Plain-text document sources
--

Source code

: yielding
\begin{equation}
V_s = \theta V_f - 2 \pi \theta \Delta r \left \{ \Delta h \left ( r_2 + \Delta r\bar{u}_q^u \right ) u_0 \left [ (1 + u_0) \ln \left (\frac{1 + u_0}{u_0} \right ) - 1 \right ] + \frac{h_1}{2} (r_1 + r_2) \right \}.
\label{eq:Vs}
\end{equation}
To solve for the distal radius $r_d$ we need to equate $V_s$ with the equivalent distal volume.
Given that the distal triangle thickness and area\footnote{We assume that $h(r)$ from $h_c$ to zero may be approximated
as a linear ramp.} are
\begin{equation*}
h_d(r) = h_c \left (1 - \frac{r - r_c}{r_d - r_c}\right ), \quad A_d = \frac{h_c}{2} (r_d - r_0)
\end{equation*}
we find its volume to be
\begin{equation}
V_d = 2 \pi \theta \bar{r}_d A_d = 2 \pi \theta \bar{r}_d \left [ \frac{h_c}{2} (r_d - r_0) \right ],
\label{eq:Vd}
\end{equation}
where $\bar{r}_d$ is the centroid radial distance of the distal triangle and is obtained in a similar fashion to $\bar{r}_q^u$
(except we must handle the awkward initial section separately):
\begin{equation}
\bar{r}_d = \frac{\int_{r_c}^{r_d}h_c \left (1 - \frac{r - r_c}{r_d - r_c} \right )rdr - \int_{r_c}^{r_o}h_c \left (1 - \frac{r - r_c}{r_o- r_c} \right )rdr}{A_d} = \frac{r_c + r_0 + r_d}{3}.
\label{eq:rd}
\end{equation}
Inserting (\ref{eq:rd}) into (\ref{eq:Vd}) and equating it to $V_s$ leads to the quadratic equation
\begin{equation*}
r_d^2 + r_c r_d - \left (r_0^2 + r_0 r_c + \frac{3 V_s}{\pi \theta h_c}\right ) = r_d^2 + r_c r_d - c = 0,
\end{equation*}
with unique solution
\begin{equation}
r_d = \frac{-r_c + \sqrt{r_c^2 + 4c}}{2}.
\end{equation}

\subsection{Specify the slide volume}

--

## [WORK INSTRUCTION]
Starting from the line containing "the quadratic equation" and ending with the final line of the data, reproduce each line exactly as it appears, including no other lines.

## [SOLUTION BELOW]
Inserting (\ref{eq:rd}) into (\ref{eq:Vd}) and equating it to $V_s$ leads to the quadratic equation
\begin{equation*}
r_d^2 + r_c r_d - \left (r_0^2 + r_0 r_c + \frac{3 V_s}{\pi \theta h_c}\right ) = r_d^2 + r_c r_d - c = 0,
\end{equation*}
with unique solution
\begin{equation}
r_d = \frac{-r_c + \sqrt{r_c^2 + 4c}}{2}.
\end{equation}

\subsection{Specify the slide volume}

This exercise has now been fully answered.